Sepp Innerklofler, la leggendaria guida di Sesto, si aggira, cauto e silenzioso come un gatto, audace come una belva, fra i colossi di pietra, in mezzo ai quali è nato, soldato dell’Imperatore ma, soprattutto, delle sue montagne, le vede minacciate dalle prodezze epiche della nostra schiatta alpina: vuole emulare coloro che stanno per strappargliene segreto e dominio.
Ed eccolo, volontario cinquantenne, nel primo mese di guerra, sei volte scalare, per vie segrete, anche da solo, anche sotto il fuoco, anche aprendosi il varco per un versante inviolato, le Crode della sua Val Fiscalina, e di lassù, come un falco, scrutare nella valle, nei passi, tra le rocce, gli appartamenti dei nostri: 2 giugno, Cima Undici - 7 giugno, Monte Popera - 14 giugno, Cima Una - 18 giugno, ancora Cima Undici - 25 giugno, Creste Zsigmondy - 30 giugno, Croda Rossa.
Negli intervalli, quattro volte Paterno, tre volte Monte Novale.,. e Cima Ovest di Lavaredo e Torre Toblin e Gobba di Popera e cresta del Quaternà con un ginocchio malato...
Quante ascensioni, tanti eroismi. Due medaglie d’argento, una promozione sul campo: 29 giugno la Confessione e Comunione a S. Candido; cinque giorni dopo, la disperata impresa sul Paterno, la morte eroica: grande medaglia d’oro.

Dice ancora Manaresi:
Gli alpini accolgono il morto coll’onore delle armi: gli scavano, nella roccia, una nicchia, lo seppelliscono lassù, ne incidono nella pietra il nome e la gloria, coprono la fossa di fiori dell’alpe, formano colla sua corda di guida, una croce.

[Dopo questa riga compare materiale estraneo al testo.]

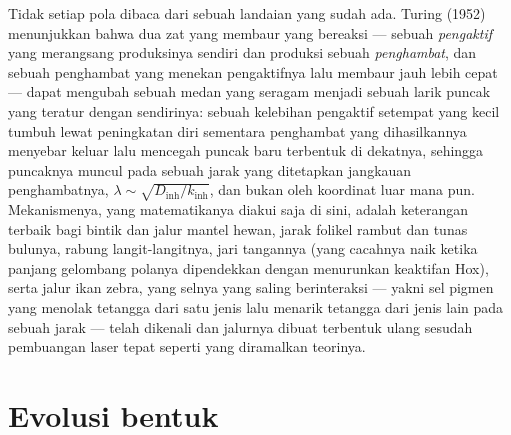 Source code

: \begin{proposition}\label{prop:b3:developmental-genetics:turing}
Tidak setiap pola dibaca dari sebuah landaian yang sudah ada. Turing (1952)
menunjukkan bahwa dua zat yang membaur yang bereaksi --- sebuah \emph{pengaktif}
yang merangsang produksinya sendiri dan produksi sebuah \emph{penghambat},
dan sebuah penghambat yang menekan pengaktifnya lalu membaur jauh
lebih cepat --- dapat mengubah sebuah medan yang seragam menjadi sebuah larik puncak yang teratur
dengan sendirinya: sebuah kelebihan pengaktif setempat yang kecil tumbuh lewat
peningkatan diri sementara penghambat yang dihasilkannya menyebar keluar lalu
mencegah puncak baru terbentuk di dekatnya, sehingga puncaknya muncul pada sebuah jarak yang ditetapkan
jangkauan penghambatnya, $\lambda \sim \sqrt{D_{\text{inh}}/k_{\text{inh}}}$,
dan bukan oleh koordinat luar mana pun. Mekanismenya, yang matematikanya
diakui saja di sini, adalah keterangan terbaik bagi bintik dan jalur mantel
hewan, jarak folikel rambut dan tunas bulunya, rabung
langit-langitnya, jari tangannya (yang cacahnya naik ketika
panjang gelombang polanya dipendekkan dengan menurunkan keaktifan Hox), serta
jalur ikan zebra, yang selnya yang saling berinteraksi --- yakni sel pigmen
yang menolak tetangga dari satu jenis lalu menarik tetangga dari jenis lain pada sebuah
jarak --- telah dikenali dan jalurnya dibuat terbentuk ulang
sesudah pembuangan laser tepat seperti yang diramalkan teorinya.
\end{proposition}
\admitted

\section{Evolusi bentuk}

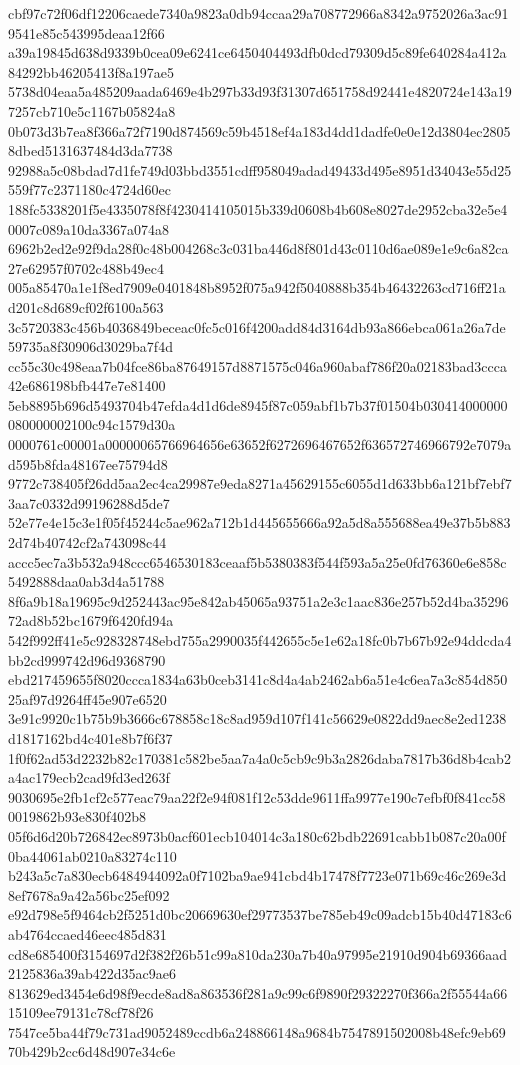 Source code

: {cbf97c72f06df12206caede7340a9823a0db94ccaa29a708772966a8342a9752026a3ac919541e85c543995deaa12f66
a39a19845d638d9339b0cea09e6241ce6450404493dfb0dcd79309d5c89fe640284a412a84292bb46205413f8a197ae5
5738d04eaa5a485209aada6469e4b297b33d93f31307d651758d92441e4820724e143a197257cb710e5c1167b05824a8
0b073d3b7ea8f366a72f7190d874569c59b4518ef4a183d4dd1dadfe0e0e12d3804ec28058dbed5131637484d3da7738
92988a5c08bdad7d1fe749d03bbd3551cdff958049adad49433d495e8951d34043e55d25559f77c2371180c4724d60ec
188fc5338201f5e4335078f8f4230414105015b339d0608b4b608e8027de2952cba32e5e40007c089a10da3367a074a8
6962b2ed2e92f9da28f0c48b004268c3c031ba446d8f801d43c0110d6ae089e1e9c6a82ca27e62957f0702c488b49ec4
005a85470a1e1f8ed7909e0401848b8952f075a942f5040888b354b46432263cd716ff21ad201c8d689cf02f6100a563
3c5720383c456b4036849beceac0fc5c016f4200add84d3164db93a866ebca061a26a7de59735a8f30906d3029ba7f4d
cc55c30c498eaa7b04fce86ba87649157d8871575c046a960abaf786f20a02183bad3ccca42e686198bfb447e7e81400
5eb8895b696d5493704b47efda4d1d6de8945f87c059abf1b7b37f01504b030414000000080000002100c94c1579d30a
0000761c00001a00000065766964656e63652f6272696467652f636572746966792e7079ad595b8fda48167ee75794d8
9772c738405f26dd5aa2ec4ca29987e9eda8271a45629155c6055d1d633bb6a121bf7ebf73aa7c0332d99196288d5de7
52e77e4e15c3e1f05f45244c5ae962a712b1d445655666a92a5d8a555688ea49e37b5b8832d74b40742cf2a743098c44
accc5ec7a3b532a948ccc6546530183ceaaf5b5380383f544f593a5a25e0fd76360e6e858c5492888daa0ab3d4a51788
8f6a9b18a19695c9d252443ac95e842ab45065a93751a2e3c1aac836e257b52d4ba3529672ad8b52bc1679f6420fd94a
542f992ff41e5c928328748ebd755a2990035f442655c5e1e62a18fc0b7b67b92e94ddcda4bb2cd999742d96d9368790
ebd217459655f8020ccca1834a63b0ceb3141c8d4a4ab2462ab6a51e4c6ea7a3c854d85025af97d9264ff45e907e6520
3e91c9920c1b75b9b3666c678858c18c8ad959d107f141c56629e0822dd9aec8e2ed1238d1817162bd4c401e8b7f6f37
1f0f62ad53d2232b82c170381c582be5aa7a4a0c5cb9c9b3a2826daba7817b36d8b4cab2a4ac179ecb2cad9fd3ed263f
9030695e2fb1cf2c577eac79aa22f2e94f081f12c53dde9611ffa9977e190c7efbf0f841cc580019862b93e830f402b8
05f6d6d20b726842ec8973b0acf601ecb104014c3a180c62bdb22691cabb1b087c20a00f0ba44061ab0210a83274c110
b243a5c7a830ecb6484944092a0f7102ba9ae941cbd4b17478f7723e071b69c46c269e3d8ef7678a9a42a56bc25ef092
e92d798e5f9464cb2f5251d0bc20669630ef29773537be785eb49c09adcb15b40d47183c6ab4764ccaed46eec485d831
cd8e685400f3154697d2f382f26b51c99a810da230a7b40a97995e21910d904b69366aad2125836a39ab422d35ac9ae6
813629ed3454e6d98f9ecde8ad8a863536f281a9c99c6f9890f29322270f366a2f55544a6615109ee79131c78cf78f26
7547ce5ba44f79c731ad9052489ccdb6a248866148a9684b7547891502008b48efc9eb6970b429b2cc6d48d907e34c6e
}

Il nemico, abbattuto, riposa, fra gli alpini, il sonno eterno, sulla cima amata e contesa: la fraternità della montagna avvolge al cospetto della morte, una sola razza di montanari che dovrà, dopo la vittoria, ritrovarsi.

Quando gli austriaci ripresero le posizioni la salma di Innerkofler venne portata a valle e sepolta nel piccolo cimitero di Sesto con intorno alla tomba i ricordi della sua ultima impresa. Suo figlio divenne guida del Club Alpino Italiano e custode del nostro rifugio alla testata della VaI Fiscalina.
L’alpino Pietro De Luca, il «lapidatore del Paterno» come venne chiamato tornò a casa a guerra finita e poi andò a lavorare «in Merica»; non si sa se è tornato alla sua casa di Valmareno di Follina, se vive o se è morto nella lontana terra d’oltremare. Ma, anche se morto lontano — a differenza dei vivi che ancora non sanno ritrovarsi — egli si sarà ritrovato a stringere la mano a Sepp Innerkofler sulla vetta del Paterno che cinquant’anni addietro si sono valorosamente contesa.